Doe v. Hodgson

344 F. Supp. 964, 20 Wage & Hour Cas. (BNA) 761, 1972 U.S. Dist. LEXIS 13378, 4 Empl. Prac. Dec. (CCH) 7896
CourtDistrict Court, S.D. New York
DecidedJune 7, 1972
Docket72 Civ. 1816
StatusPublished
Cited by9 cases

This text of 344 F. Supp. 964 (Doe v. Hodgson) is published on Counsel Stack Legal Research, covering District Court, S.D. New York primary law. Counsel Stack provides free access to over 12 million legal documents including statutes, case law, regulations, and constitutions.

Bluebook
Doe v. Hodgson, 344 F. Supp. 964, 20 Wage & Hour Cas. (BNA) 761, 1972 U.S. Dist. LEXIS 13378, 4 Empl. Prac. Dec. (CCH) 7896 (S.D.N.Y. 1972).

Opinion

OPINION

FRANKEL, District Judge.

The nine plaintiffs are agricultural laborers.

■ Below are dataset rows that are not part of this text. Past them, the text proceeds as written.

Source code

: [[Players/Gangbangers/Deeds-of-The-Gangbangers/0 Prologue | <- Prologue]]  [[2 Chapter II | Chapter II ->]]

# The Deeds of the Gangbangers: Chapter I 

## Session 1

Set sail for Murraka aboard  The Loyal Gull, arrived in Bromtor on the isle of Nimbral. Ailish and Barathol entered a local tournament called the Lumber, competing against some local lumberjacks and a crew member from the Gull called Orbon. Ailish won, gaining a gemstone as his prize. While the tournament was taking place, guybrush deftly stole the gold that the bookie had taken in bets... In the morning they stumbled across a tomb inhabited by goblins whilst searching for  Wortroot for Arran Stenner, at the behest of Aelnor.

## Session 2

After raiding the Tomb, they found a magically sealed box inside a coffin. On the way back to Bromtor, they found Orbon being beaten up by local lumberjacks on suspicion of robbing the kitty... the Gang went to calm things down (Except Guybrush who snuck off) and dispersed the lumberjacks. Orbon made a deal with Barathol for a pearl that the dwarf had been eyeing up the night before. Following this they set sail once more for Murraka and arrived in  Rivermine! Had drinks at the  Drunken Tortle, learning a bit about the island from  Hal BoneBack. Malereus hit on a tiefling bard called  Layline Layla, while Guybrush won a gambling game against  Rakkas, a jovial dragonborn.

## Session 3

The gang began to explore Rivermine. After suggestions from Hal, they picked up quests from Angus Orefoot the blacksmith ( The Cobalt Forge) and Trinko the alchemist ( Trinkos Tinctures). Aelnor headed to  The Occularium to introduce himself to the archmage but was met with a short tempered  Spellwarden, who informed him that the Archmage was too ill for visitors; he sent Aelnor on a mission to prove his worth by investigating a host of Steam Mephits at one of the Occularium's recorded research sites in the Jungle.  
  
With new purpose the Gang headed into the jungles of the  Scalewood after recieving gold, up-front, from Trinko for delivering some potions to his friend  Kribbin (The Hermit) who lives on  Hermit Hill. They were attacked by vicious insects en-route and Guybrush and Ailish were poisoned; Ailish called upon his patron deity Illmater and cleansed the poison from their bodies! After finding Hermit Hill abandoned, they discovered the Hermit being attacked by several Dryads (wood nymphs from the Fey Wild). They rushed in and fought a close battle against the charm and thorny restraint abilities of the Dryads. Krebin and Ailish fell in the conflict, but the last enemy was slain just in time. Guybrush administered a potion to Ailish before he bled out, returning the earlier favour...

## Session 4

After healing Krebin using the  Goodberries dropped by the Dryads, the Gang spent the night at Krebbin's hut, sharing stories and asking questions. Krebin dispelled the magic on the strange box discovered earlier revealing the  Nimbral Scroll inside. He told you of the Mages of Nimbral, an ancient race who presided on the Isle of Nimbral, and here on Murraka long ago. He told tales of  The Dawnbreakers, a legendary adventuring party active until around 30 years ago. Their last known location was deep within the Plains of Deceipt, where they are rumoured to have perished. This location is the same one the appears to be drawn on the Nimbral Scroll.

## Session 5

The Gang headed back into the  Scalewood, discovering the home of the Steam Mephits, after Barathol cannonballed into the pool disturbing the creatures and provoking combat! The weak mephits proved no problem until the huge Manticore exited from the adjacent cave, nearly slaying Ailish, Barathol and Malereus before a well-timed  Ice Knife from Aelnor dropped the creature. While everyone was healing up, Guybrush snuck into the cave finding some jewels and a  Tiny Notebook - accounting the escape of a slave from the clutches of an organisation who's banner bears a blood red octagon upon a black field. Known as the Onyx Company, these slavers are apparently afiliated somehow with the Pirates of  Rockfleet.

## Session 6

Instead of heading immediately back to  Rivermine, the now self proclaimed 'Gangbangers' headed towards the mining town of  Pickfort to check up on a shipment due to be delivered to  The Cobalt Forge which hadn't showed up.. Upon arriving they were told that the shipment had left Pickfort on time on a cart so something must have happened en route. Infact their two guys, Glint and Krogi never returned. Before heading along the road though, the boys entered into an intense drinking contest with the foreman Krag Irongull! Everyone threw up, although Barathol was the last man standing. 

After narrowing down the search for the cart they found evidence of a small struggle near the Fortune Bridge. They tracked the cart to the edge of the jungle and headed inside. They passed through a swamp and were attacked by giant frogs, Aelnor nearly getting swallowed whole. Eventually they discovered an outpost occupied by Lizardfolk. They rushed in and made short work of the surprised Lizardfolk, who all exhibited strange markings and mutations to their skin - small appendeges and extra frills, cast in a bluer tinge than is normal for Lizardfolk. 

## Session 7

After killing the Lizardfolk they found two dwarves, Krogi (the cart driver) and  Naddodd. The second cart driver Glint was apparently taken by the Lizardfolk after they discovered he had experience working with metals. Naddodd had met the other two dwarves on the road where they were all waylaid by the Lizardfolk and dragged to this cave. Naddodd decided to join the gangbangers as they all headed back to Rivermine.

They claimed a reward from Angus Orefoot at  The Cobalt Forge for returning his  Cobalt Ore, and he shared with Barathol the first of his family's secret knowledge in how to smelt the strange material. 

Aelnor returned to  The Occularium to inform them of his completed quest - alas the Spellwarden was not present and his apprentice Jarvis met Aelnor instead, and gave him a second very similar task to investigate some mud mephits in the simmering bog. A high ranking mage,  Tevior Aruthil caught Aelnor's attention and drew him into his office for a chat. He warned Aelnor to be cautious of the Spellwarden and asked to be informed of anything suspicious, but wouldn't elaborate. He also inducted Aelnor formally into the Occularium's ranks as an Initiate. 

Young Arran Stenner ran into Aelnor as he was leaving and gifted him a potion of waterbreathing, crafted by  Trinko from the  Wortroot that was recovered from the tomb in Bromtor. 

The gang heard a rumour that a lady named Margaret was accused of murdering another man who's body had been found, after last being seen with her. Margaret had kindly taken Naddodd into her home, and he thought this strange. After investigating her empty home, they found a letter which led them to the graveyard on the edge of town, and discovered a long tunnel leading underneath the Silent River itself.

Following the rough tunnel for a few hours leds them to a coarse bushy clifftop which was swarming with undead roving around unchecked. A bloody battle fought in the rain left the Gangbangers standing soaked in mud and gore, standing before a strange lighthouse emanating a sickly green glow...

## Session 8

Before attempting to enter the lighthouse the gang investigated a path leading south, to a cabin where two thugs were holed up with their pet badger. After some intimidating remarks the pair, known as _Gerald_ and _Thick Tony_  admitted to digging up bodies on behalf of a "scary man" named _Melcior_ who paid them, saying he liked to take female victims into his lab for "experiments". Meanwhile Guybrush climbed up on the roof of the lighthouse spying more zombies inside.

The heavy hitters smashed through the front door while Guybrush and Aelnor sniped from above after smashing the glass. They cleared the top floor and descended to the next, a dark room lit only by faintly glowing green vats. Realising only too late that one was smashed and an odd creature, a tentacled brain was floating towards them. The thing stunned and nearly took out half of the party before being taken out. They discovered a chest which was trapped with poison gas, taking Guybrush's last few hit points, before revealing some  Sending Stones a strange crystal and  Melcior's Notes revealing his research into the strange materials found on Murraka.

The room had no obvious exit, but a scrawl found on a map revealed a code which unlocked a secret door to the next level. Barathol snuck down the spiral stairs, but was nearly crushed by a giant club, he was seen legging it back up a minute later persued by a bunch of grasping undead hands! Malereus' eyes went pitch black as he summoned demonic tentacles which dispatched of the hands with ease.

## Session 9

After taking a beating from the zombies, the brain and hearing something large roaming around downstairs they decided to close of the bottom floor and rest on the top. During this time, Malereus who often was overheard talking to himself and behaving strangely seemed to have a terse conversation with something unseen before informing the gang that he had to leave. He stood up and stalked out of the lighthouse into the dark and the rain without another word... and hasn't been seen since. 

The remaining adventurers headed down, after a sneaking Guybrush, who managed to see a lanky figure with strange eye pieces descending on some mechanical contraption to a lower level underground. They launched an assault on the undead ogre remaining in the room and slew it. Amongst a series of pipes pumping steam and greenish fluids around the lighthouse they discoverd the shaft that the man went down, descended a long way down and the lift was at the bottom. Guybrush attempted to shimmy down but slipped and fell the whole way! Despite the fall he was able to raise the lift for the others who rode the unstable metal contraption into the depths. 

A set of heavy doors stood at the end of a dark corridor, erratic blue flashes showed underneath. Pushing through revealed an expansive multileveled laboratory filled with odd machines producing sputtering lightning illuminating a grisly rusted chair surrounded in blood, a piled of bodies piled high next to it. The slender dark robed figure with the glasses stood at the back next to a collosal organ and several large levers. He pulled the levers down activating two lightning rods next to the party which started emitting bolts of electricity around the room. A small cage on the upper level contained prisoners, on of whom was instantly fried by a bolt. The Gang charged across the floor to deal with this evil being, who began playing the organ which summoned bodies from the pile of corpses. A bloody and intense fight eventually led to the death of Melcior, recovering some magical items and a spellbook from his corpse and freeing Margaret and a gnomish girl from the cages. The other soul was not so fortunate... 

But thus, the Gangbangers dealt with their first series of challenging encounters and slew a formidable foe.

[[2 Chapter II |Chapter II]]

Using fictitious names, they have brought the somewhat unusual form of action which is now before the court on their motion for the convening of a three-judge court. The “omnibus complaint,” as the United States Attorney suitably styles it, names as defendants five federal officials — the Secretary of Labor, the Commissioner of Internal Revenue, the Chairman of the N.L.R.B., the Administrator of the Labor Department’s Wage and Hour Division and the Commissioner of Social Security — and three New York State officials — the Industrial Commissioner, the Director of the Division of Labor Standards, New York State Department of Labor, and the Chairman of the Workmen’s Compensation Board. The impersonal complaint against these defendants is that the statutes they administer contain exclusions withholding benefits and protections from agricultural workers. The array of statutes thus assailed are the Federal Unemployment Tax Act, 26 U.S.C. § 3306 (c) (1) (k),. the Fair Labor Standards Act, 29 U.S.C. § 206(a) (5), the Social Security Act, 42 U.S.C. § 409(h) (2), the New York Unemployment Insurance Act (Labor Law, McKinney’s Consol. Laws, c. 31, § 511(6) (a)), the New York Minimum Wage Act {id. §§ 651(5) (b), 671(6) and 673), and the New York Workmen’s Compensation Law, McKinney’s Consol.Laws, c. 67, § 201(6) (A). Plaintiffs also protest “the threatened mis-application of the National Labor Relations Act (29 U.S.C. § 158(b) (4)) * * *.” Invoking the jurisdiction of this court under 28 U.S.C. §§ 1331, 1343 (3) and 1361, together with 5 U.S.C. § 1009, they charge that the target statutes, individually and in their “cumulative effect,” offend against the First, Fifth, Thirteenth and Fourteenth Amendments.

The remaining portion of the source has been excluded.